Non, le développement des mobilités douces ne tuera pas le petit commerce. Comme l’a plusieurs fois expliqué Laurent Davezies, pour qu’une ville soit riche, ses habitants doivent consommer sur place. C’est ce que l’on appelle l’économie présentielle. En reprenant l’argument de cet économiste, il est donc essentiel de proposer un centre-ville attractif commercialement et agréable à pratiquer pour donner l’envie aux populations de s’y rendre et d’y rester le plus longtemps possible.
La piétonnisation des centres-villes est vécue par certains comme un espace de liberté et de tranquillité mais s’apparente pour d’autres à une mesure restrictive de circulation sinon d’exclusion.
C’est bien le caractère souvent irrévocable et non adaptable de la mesure qui la rend contestable. Fermer l’accès au centre-ville ou en rendre l’accès plus difficile n’est finalement rien d’autre qu’une forme d’expression de repli sur soi-même. La piétonnisation des centres-villes constitue assurément, et aussi paradoxalement que cela puisse paraître, un facteur contemporain de paupérisation de la vie en centre-ville.
L’inaccessibilité du centre névralgique de la ville concourt au développement de nouvelles formes de consommation par le recours parfois excessif au commerce à distance qui s’apparente à une forme de consommation sans contrainte. Confrontées à la désertification de leurs commerces, de plus en plus de villes revoient leurs politiques de mobilité afin de permettre aux chalands de réinvestir les commerces de centres-villes pour lutter plus ou moins efficacement contre les centres commerciaux en périphérie des villes.
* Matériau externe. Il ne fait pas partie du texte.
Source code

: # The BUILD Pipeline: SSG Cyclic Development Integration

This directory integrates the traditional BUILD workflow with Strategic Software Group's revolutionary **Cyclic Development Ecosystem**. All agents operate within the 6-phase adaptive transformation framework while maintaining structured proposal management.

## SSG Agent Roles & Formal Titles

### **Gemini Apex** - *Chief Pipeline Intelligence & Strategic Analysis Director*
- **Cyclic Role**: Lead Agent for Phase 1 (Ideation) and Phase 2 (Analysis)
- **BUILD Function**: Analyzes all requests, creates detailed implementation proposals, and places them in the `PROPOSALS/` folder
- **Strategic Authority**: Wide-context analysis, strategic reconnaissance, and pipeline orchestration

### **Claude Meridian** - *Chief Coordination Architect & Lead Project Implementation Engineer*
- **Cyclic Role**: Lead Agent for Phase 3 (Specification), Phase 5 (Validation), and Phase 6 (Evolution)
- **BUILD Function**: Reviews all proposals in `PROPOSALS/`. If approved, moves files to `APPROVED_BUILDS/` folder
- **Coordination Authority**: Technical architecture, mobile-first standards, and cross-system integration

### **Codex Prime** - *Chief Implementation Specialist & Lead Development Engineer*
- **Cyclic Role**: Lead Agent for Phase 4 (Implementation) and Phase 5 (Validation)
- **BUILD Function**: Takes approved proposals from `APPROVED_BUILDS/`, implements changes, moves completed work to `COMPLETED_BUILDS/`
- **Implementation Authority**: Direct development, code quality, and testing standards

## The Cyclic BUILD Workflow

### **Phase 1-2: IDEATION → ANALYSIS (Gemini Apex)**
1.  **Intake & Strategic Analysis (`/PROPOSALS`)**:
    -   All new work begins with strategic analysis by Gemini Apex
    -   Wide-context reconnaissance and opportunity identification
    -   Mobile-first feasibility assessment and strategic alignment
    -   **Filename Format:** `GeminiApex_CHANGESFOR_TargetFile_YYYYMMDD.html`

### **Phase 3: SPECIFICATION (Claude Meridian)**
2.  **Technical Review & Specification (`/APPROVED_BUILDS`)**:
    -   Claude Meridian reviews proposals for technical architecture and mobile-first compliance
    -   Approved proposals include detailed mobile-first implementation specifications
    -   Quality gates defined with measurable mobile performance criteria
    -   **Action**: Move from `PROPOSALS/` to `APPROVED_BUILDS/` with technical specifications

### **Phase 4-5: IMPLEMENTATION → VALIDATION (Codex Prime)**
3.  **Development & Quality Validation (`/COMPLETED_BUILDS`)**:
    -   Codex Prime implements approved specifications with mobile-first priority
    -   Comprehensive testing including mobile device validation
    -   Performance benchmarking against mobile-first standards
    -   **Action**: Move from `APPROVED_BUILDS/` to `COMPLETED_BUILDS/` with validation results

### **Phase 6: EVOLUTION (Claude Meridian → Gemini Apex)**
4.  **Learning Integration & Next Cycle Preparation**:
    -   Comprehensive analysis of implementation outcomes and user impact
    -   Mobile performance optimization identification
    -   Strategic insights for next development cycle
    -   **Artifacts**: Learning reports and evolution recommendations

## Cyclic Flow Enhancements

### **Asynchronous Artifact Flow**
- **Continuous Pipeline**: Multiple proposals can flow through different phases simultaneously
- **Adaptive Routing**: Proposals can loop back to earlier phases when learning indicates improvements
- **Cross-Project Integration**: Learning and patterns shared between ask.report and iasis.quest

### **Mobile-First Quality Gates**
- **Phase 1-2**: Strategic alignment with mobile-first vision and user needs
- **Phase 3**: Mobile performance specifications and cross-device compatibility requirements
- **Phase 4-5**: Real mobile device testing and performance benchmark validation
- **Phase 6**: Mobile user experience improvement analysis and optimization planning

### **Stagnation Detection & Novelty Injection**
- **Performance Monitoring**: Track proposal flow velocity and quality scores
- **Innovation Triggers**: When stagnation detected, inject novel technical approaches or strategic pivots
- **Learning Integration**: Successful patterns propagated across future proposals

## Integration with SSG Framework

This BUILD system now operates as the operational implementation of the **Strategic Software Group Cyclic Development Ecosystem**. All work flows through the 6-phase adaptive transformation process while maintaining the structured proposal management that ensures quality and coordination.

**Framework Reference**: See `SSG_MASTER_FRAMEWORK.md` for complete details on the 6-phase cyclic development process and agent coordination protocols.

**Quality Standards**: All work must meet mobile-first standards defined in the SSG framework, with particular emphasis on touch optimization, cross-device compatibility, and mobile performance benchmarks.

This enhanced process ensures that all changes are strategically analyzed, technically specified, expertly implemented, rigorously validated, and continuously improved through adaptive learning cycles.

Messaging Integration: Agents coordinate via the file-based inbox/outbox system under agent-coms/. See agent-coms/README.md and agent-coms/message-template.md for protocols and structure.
Le commerce local ne peut évidemment survivre que des seuls riverains et se passer d’une clientèle plus large.
Il n’est pas question pour autant de promouvoir le recours systématique aux véhicules motorisés mais davantage d’adapter et de diversifier les modalités de déplacement.
Sans nul doute des zones urbaines ne méritent pas de se voir infliger une circulation continue de véhicules polluants mais bien plus de bénéficier d’un partage effectif de la route laissant place à toutes les formes de déplacement.
Une politique locale qui se veut être pertinente et intelligible nécessite de l’adaptabilité et de la modération et ne pas se résumer à l’expression de mesures dogmatiques par l’exclusion opposant les uns aux autres selon leur mode de déplacement.
Le partage de la route, encensé et encouragé par nos décideurs publics, s’exprime aujourd’hui non par une volonté de cohabitation apaisée des usagers de la voie publique mais par des choix d’exclusion contrainte de certains d’entre eux au profit des autres.
Le citoyen a besoin de flexibilité. Il ressent, à tort ou à raison, les mesures de fermeture, d’interdiction, ou restrictive de circulation comme des mesures autoritaires, souvent sans concertation, subies comme une forme de discrimination nouvelle.
En d’autres termes, le décideur local doit pouvoir adapter et alterner les choix de déplacements urbains et s’écarter de toute forme de décision qui s’apparenterait à un choix définitif et exclusif.